*** SOURCE MATERIAL Section Begins ***

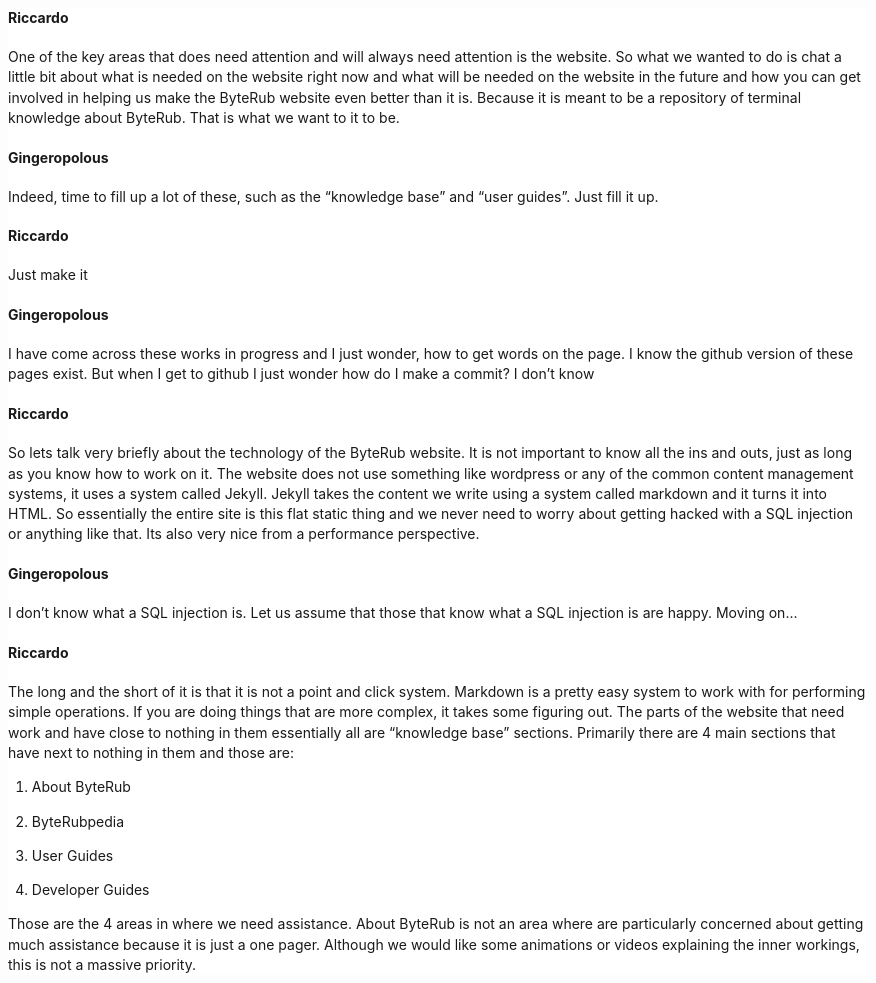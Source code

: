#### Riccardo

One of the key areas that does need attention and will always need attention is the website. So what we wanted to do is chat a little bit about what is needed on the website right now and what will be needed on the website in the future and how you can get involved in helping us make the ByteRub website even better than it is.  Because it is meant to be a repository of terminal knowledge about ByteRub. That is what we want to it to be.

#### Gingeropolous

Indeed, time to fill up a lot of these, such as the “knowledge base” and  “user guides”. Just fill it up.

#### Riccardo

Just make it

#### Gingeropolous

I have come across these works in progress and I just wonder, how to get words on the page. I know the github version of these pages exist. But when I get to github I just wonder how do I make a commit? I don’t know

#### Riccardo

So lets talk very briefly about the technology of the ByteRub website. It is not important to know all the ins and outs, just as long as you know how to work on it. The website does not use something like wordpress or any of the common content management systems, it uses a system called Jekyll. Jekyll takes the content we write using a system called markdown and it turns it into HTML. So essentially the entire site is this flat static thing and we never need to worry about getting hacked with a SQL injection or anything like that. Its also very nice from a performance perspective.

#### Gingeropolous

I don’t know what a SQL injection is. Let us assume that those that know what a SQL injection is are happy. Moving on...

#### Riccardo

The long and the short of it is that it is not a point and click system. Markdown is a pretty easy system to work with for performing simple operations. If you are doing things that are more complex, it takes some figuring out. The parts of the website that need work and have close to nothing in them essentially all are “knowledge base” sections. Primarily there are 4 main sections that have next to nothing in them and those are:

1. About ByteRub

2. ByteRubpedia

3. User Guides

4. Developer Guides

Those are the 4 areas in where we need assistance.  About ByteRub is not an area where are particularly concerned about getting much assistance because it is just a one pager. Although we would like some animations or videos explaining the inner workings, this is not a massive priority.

*** SOURCE MATERIAL Section Ends ***
*** SOURCE MATERIAL Section Begins ***

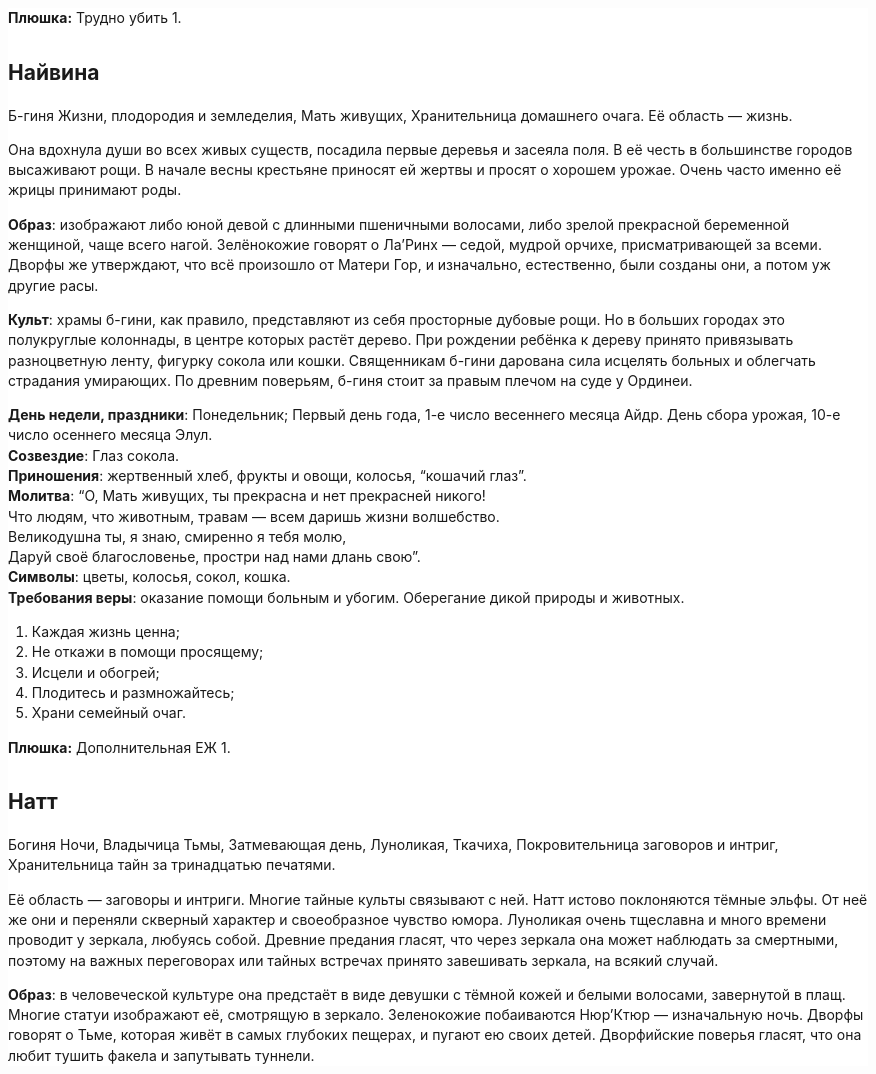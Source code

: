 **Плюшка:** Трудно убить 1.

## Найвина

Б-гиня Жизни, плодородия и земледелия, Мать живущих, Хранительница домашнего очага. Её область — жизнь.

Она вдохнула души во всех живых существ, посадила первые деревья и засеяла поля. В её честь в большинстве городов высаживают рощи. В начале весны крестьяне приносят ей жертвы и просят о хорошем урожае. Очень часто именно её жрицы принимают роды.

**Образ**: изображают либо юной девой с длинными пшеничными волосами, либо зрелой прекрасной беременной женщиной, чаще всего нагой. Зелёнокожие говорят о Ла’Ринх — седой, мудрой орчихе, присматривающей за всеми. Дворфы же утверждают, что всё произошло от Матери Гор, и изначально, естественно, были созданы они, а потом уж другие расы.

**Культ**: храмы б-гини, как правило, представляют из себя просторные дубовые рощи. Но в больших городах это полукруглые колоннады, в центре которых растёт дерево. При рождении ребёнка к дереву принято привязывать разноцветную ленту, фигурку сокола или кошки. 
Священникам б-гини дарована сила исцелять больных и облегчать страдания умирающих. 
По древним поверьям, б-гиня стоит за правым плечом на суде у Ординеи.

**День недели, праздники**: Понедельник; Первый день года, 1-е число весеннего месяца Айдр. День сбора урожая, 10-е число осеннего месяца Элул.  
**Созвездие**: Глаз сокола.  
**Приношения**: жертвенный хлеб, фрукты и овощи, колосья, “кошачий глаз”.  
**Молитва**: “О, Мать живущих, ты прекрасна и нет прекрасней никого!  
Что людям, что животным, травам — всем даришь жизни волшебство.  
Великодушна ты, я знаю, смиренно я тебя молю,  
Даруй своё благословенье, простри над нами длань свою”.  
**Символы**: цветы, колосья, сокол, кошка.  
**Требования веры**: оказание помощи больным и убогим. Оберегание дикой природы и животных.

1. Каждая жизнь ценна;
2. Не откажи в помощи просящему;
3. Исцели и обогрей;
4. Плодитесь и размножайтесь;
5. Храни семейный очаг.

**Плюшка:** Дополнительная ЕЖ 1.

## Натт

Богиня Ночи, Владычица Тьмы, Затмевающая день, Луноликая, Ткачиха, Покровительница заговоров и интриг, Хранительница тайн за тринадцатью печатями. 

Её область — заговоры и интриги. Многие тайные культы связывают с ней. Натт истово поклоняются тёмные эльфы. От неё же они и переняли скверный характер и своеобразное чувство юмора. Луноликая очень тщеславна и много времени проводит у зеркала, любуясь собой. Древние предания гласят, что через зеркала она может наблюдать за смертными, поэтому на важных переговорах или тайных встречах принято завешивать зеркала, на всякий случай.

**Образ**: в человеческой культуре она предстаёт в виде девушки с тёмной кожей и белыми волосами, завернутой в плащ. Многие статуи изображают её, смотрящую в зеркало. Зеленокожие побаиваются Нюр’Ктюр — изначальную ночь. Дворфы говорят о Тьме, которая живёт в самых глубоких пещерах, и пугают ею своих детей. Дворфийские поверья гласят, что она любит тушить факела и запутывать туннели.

*** SOURCE MATERIAL Section Ends ***

→ WORK TO COMPLETE
Every line above that carries the string "Хранительница" should be copied.

→ FINISHED TASK
Б-гиня Жизни, плодородия и земледелия, Мать живущих, Хранительница домашнего очага. Её область — жизнь.
Богиня Ночи, Владычица Тьмы, Затмевающая день, Луноликая, Ткачиха, Покровительница заговоров и интриг, Хранительница тайн за тринадцатью печатями. 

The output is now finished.